Alternatywa? - Mały wóz gaśniczy. Ma tylko tysiąc litrów pojemności, ale można lać przez 10 minut bez przerwy. I to bardzo silnym strumieniem, ponieważ woda jest pod ciśnieniem 30 atmosfer. Kłopot z takim sprzętem jest właściwie tylko jeden: od strażaków takiego sprzętu nie da się pożyczyć. Ale kupić można. niestety, za duże, bardzo duże pieniądze: kompletnie wyposażony wóz gaśniczy to wydatek rzędu... miliona zł.
Jeden z największych okazów, jakie udało nam się znaleźć. poręczny, wygodny w użytkowaniu i co najważniejsze: działa, nie przecieka. Zasięg maksymalny dochodzi do 6-7 metrów. Wadą może być natomiast dość mały zbiornik na wodę.
Cena: 26,00 zł.
Najdłuższa nazwa, najwięcej bajerów. Pistolet podstawowy wykonany jest z lepszej jakości plastiku niż konkurencji. Po drugie: nigdzie nie przecieka, zasięg nie najgorszy (5 metrów). Ale najlepszy jest plecak. Wygląda jak wyposażenie jednostek specjalnych, mieści sporo wody i ma jeszcze specjalną rurę do uzupełniania. Całość połączona gustownym wężem z pistoletem.
Cena: 26,70 zł
Lekka, tania, dość skuteczna. Złożona nie jest większa od paczki papierosów.

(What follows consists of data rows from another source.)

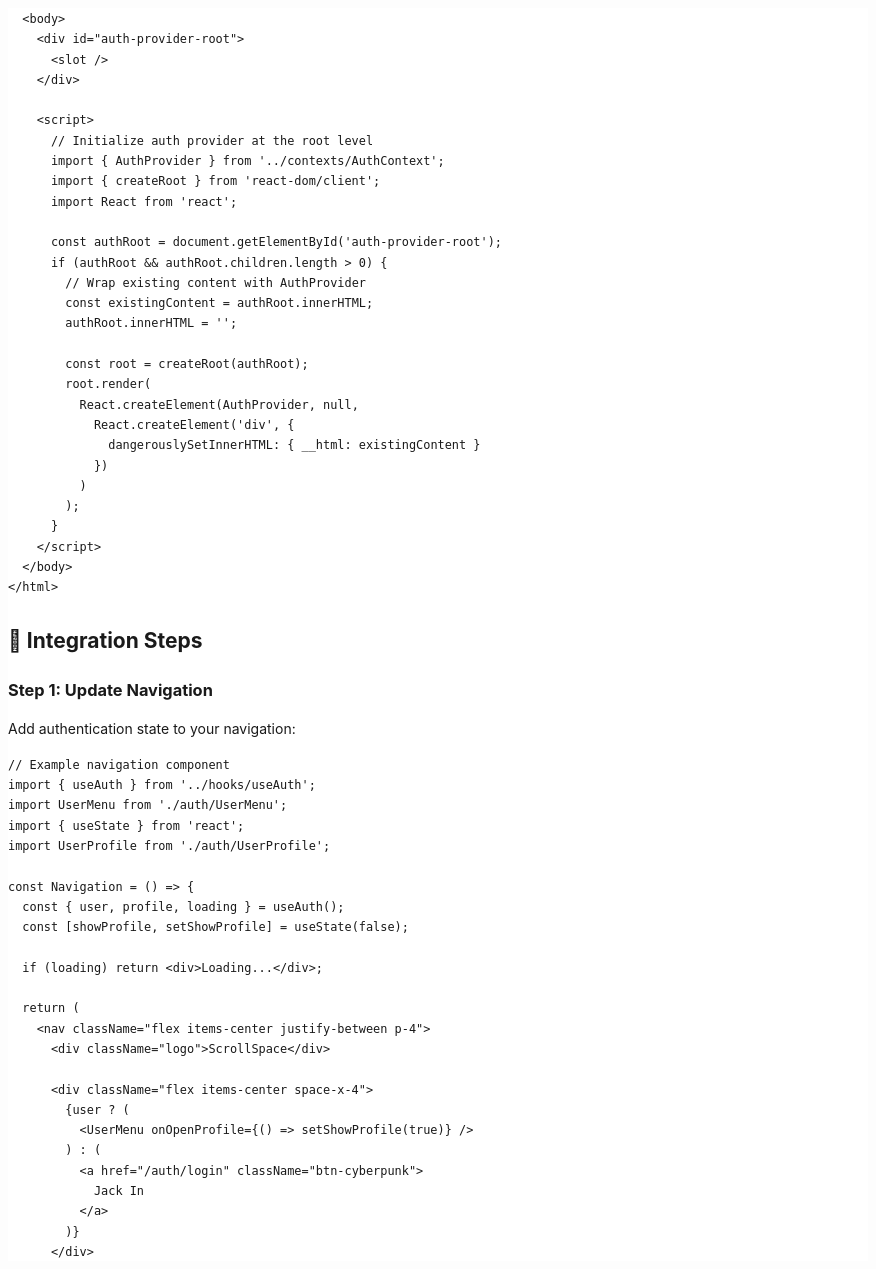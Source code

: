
 ```astro
  <body>
    <div id="auth-provider-root">
      <slot />
    </div>

    <script>
      // Initialize auth provider at the root level
      import { AuthProvider } from '../contexts/AuthContext';
      import { createRoot } from 'react-dom/client';
      import React from 'react';

      const authRoot = document.getElementById('auth-provider-root');
      if (authRoot && authRoot.children.length > 0) {
        // Wrap existing content with AuthProvider
        const existingContent = authRoot.innerHTML;
        authRoot.innerHTML = '';
        
        const root = createRoot(authRoot);
        root.render(
          React.createElement(AuthProvider, null,
            React.createElement('div', { 
              dangerouslySetInnerHTML: { __html: existingContent } 
            })
          )
        );
      }
    </script>
  </body>
</html>
```

## 🔧 Integration Steps

### Step 1: Update Navigation

Add authentication state to your navigation:

```tsx
// Example navigation component
import { useAuth } from '../hooks/useAuth';
import UserMenu from './auth/UserMenu';
import { useState } from 'react';
import UserProfile from './auth/UserProfile';

const Navigation = () => {
  const { user, profile, loading } = useAuth();
  const [showProfile, setShowProfile] = useState(false);

  if (loading) return <div>Loading...</div>;

  return (
    <nav className="flex items-center justify-between p-4">
      <div className="logo">ScrollSpace</div>
      
      <div className="flex items-center space-x-4">
        {user ? (
          <UserMenu onOpenProfile={() => setShowProfile(true)} />
        ) : (
          <a href="/auth/login" className="btn-cyberpunk">
            Jack In
          </a>
        )}
      </div>
```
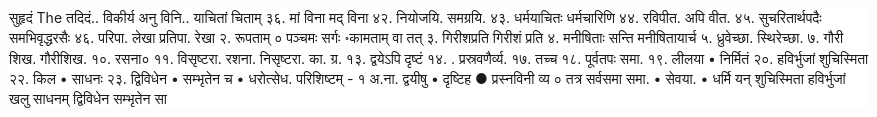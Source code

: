 सुहृदं 
The 
तदिदं.. विकीर्य 
अनु 
विनि.. याचितां चिताम् 
३६. मां विना 
मद् विना 
४२. नियोजयि. 
समग्रयि. 
४३. धर्मयाचितः 
धर्मचारिणि 
४४. रविपीत. 
अपि वीत. 
४५. सुचरितार्थपदैः 
समभिवृद्धरसैः 
४६. परिपा. 
लेखा 
प्रतिपा. 
रेखा 
२. रूपताम् 
० 
पञ्चमः सर्गः 
॰कामताम् 
वा 
तत् 
३. गिरीशप्रति 
गिरीशं प्रति 
४. मनीषिताः सन्ति 
मनीषितायार्च 
५. ध्रुवेच्छा. 
स्थिरेच्छा. 
७. गौरी शिख. 
गौरीशिख. 
१०. रसना० 
११. विसृष्टरा. 
रशना. 
निसृष्टरा. 
का. ग्र. 
१३. द्वयेऽपि 
दृष्टं 
१४. . प्रस्रवणैर्व्य. 
१७. तच्च 
१८. पूर्वतपः समा. १९. लीलया 
• निर्मितं 
२०. हविर्भुजां शुचिस्मिता 
२२. किल 
• साधनः 
२३. द्विविधेन 
• सम्भृतेन च 
• धरोत्सेध. 
परिशिष्टम् - १ 
अ.ना. 
द्वयीषु 
• दृष्टिह 
● प्रस्नविनी व्य 
० 
तत्र 
सर्वसमा समा. 
• सेवया. 
• धर्मि यन् शुचिस्मिता हविर्भुजां 
खलु 
साधनम् 
द्विविधेन 
सम्भृतेन सा 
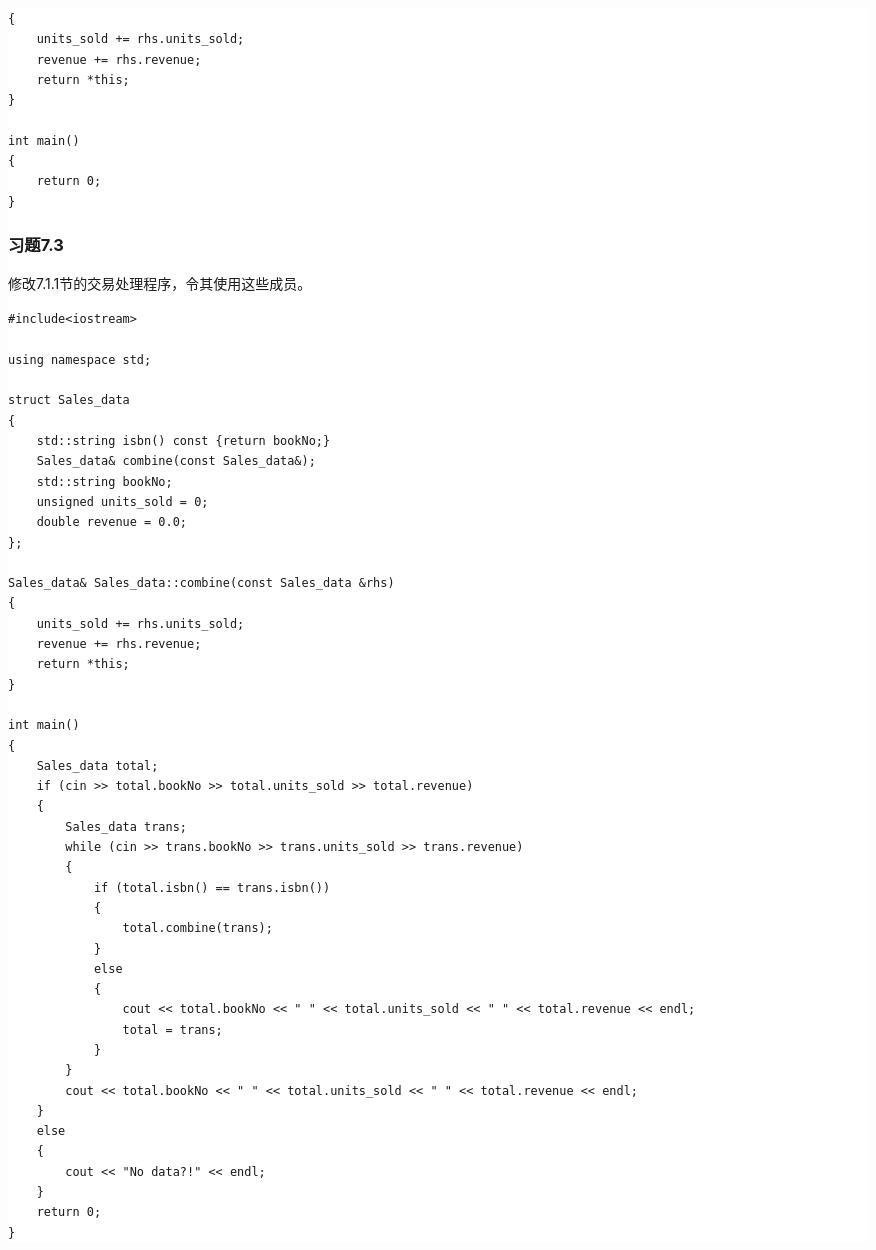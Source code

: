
 ```
{
    units_sold += rhs.units_sold;
    revenue += rhs.revenue;
    return *this;
}

int main()
{
    return 0;
}
```

### 习题7.3
修改7.1.1节的交易处理程序，令其使用这些成员。
```
#include<iostream>

using namespace std;

struct Sales_data
{
    std::string isbn() const {return bookNo;}
    Sales_data& combine(const Sales_data&);
    std::string bookNo;
    unsigned units_sold = 0;
    double revenue = 0.0;
};

Sales_data& Sales_data::combine(const Sales_data &rhs)
{
    units_sold += rhs.units_sold;
    revenue += rhs.revenue;
    return *this;
}

int main()
{
    Sales_data total;
    if (cin >> total.bookNo >> total.units_sold >> total.revenue)
    {
        Sales_data trans;
        while (cin >> trans.bookNo >> trans.units_sold >> trans.revenue)
        {
            if (total.isbn() == trans.isbn())
            {
                total.combine(trans);
            }
            else
            {
                cout << total.bookNo << " " << total.units_sold << " " << total.revenue << endl;
                total = trans;
            }
        }
        cout << total.bookNo << " " << total.units_sold << " " << total.revenue << endl;
    }
    else
    {
        cout << "No data?!" << endl;
    }
    return 0;
}
```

Po rozłożeniu: kaptur, długie rękawy... czego więcej trzeba? wadą jest, niestety, dość kiepskiej jakości folia. Do znalezienia w kiosku. cena: 4,99 zł.
Trudno wskazać najlepszy. ceny wszystkich są dość podobne i kształtują się w granicach 20-30 zł. I, niestety, wszystkie wyprodukowano w Chinach niespecjalnie przejmując się szczelnością i jakością.
Nieźle wygląda - to jego jedyna zaleta. niestety, po napełnieniu zbiornika wodą, broń przeciekała w kilku miejscach. Był też problem z oddaniem strzału. Po kilku próbach \"hyper pistolet” siknął raz na odległość metra.